Multiple roles for polypyrimidine tract binding (PTB) proteins in trypanosome RNA metabolism.

Michael Zeev Stern1, Sachin Kumar Gupta, Mali Salmon-Divon, Tomer Haham, Omer Barda, Sarit Levi, Chaim Wachtel, Timothy W Nilsen, Shulamit Michaeli.   

Abstract

Trypanosomatid genomes encode for numerous proteins containing an RNA recognition motif (RRM), but the function of most of these proteins in mRNA metabolism is currently unknown. Here, we report the function of two such proteins that we have named PTB1 and PTB2, which resemble the mammalian polypyrimidine tract binding proteins (PTB). RNAi silencing of these factors indicates that both are essential for life. PTB1 and PTB2 reside mostly in the nucleus, but are found in the cytoplasm, as well. Microarray analysis performed on PTB1 and PTB2 RNAi silenced cells indicates that each of these factors differentially affects the transcriptome, thus regulating a different subset of mRNAs. PTB1 and PTB2 substrates were categorized bioinformatically, based on the presence of PTB binding sites in their 5' and 3' flanking sequences. Both proteins were shown to regulate mRNA stability. Interestingly, PTB proteins are essential for trans-splicing of genes containing C-rich polypyrimidine tracts. PTB1, but not PTB2, also affects cis-splicing.

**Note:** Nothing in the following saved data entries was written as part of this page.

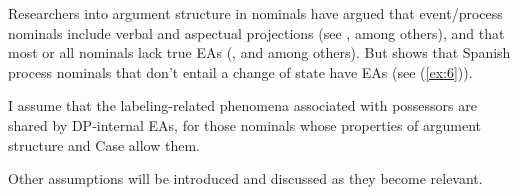 \documentclass[output=paper
,modfonts
,nonflat]{langsci/langscibook}
\begin{document}
\begin{figure}[!h]
\begin{exe}
\end{exe}
\end{figure}
\newpage \noindent Researchers into argument structure in nominals have argued that event/process nominals include verbal and aspectual projections (see \citealt{Hazout1995}, \citealt{Borer1993} among others), and that most or all nominals lack true EAs (\citealt{Alexiadou2001}, and \citealt{Picallo1991} among others). But \citet{Lopez2018} shows that Spanish process nominals that don’t entail a change of state have EAs (see (\ref{ex:6})).

I assume that the labeling-related phenomena associated with possessors are shared by DP-internal EAs, for those nominals whose properties of argument structure and Case allow them. 

Other assumptions will be introduced and discussed as they become relevant.
\end{document}
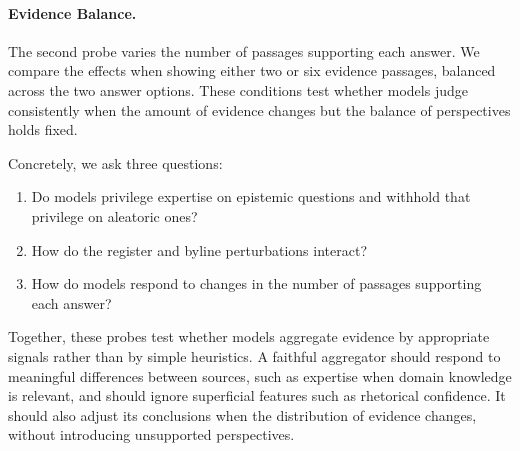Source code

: \paragraph{Evidence Balance.}
The second probe varies the number of passages supporting each answer. We compare the effects when showing either two or six evidence passages, balanced across the two answer options. These conditions test whether models judge consistently when the amount of evidence changes but the balance of perspectives holds fixed. 

Concretely, we ask three questions:
\begin{enumerate}[
    label=RQ\arabic*,
    leftmargin=*
]
    \item Do models privilege expertise on epistemic questions and withhold that privilege on aleatoric ones?
    \item How do the register and byline perturbations interact?
    \item How do models respond to changes in the number of passages supporting each answer?
\end{enumerate}

Together, these probes test whether models aggregate evidence by appropriate signals rather than by simple heuristics. A faithful aggregator should respond to meaningful differences between sources, such as expertise when domain knowledge is relevant, and should ignore superficial features such as rhetorical confidence. It should also adjust its conclusions when the distribution of evidence changes, without introducing unsupported perspectives.
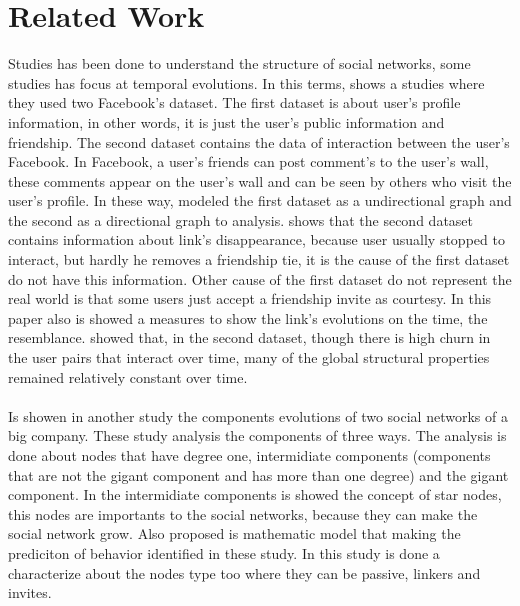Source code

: \section{Related Work}






Studies has been done to understand the structure of social networks, some studies has focus at temporal evolutions. 
In this terms, \cite{Viswanath:2009} shows a studies where they used two Facebook's dataset. 
The first dataset is about user's profile information, in other words, it is just the user's public information 
and friendship. 
The second dataset contains the data of interaction between the user's Facebook. In Facebook, a user's friends 
can post comment's to the user's wall, these comments appear on the user's wall and can be seen  by others who 
visit the user's profile. 
In these way, \cite{Viswanath:2009} modeled the first dataset as a undirectional graph and the second as a directional 
graph to analysis.
\cite{Viswanath:2009} shows that the second dataset contains information about link's disappearance, because user 
usually stopped to interact, but hardly he removes a friendship tie, it is the cause of the first dataset do not have 
this information. Other cause of the first dataset do not represent the real world is that some users just accept a 
friendship invite as courtesy. In this paper also is showed a measures to show the link's evolutions on the time, 
the resemblance.
\cite{Viswanath:2009} showed that, in the second dataset, though there is high churn in the user pairs that interact 
over time, many of the global structural properties remained relatively constant over time.\\
\\
Is showen in another study \cite{Kumar:2006} the components evolutions of two social networks of a big company. These 
study analysis the components of three ways. The analysis is done about nodes that have degree one, intermidiate components 
(components that are not the gigant component and has more than one degree) and the gigant component. In the intermidiate 
components is showed the concept of star nodes, this nodes are importants to the social networks, because they can make 
the social network grow. Also proposed is mathematic model that making the prediciton of behavior identified in these 
study. In this study \cite{Kumar:2006} is done a characterize about the nodes type too where they can be passive, 
linkers and invites.
\\
\cite{Sun:2012} \\
\cite{Ducheneaut:2007} \\
\cite{Backstrom:2006} \\
\cite{Patil:2012} \\
\cite{Lopes:2011} \\
\cite{Sachan:2012} \\
\cite{Leskovec:2005} \\
\cite{Xu:2010} \\
\cite{Willinger:2010} \\
\cite{Wu:2009} \\
\cite{Huang:2008} \\
\cite{Garg:2009} \\
\cite{Leskovec:2008} \\




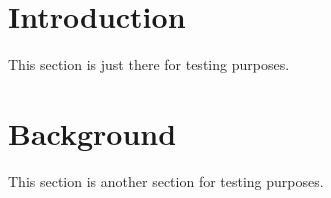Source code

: \documentclass{amsart}
\begin{document}
\section{Introduction}

This section is just there for testing purposes.

\section{Background}

This section is another section for testing purposes.
\end{document}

The specificity of binding of PTB1 was established in vivo and in vitro using a model substrate. This study demonstrates for the first time that trans-splicing of only certain substrates requires specific factors such as PTB proteins for their splicing. The trypanosome PTB proteins, like their mammalian homologs, represent multivalent RNA binding proteins that regulate mRNAs from their synthesis to degradation.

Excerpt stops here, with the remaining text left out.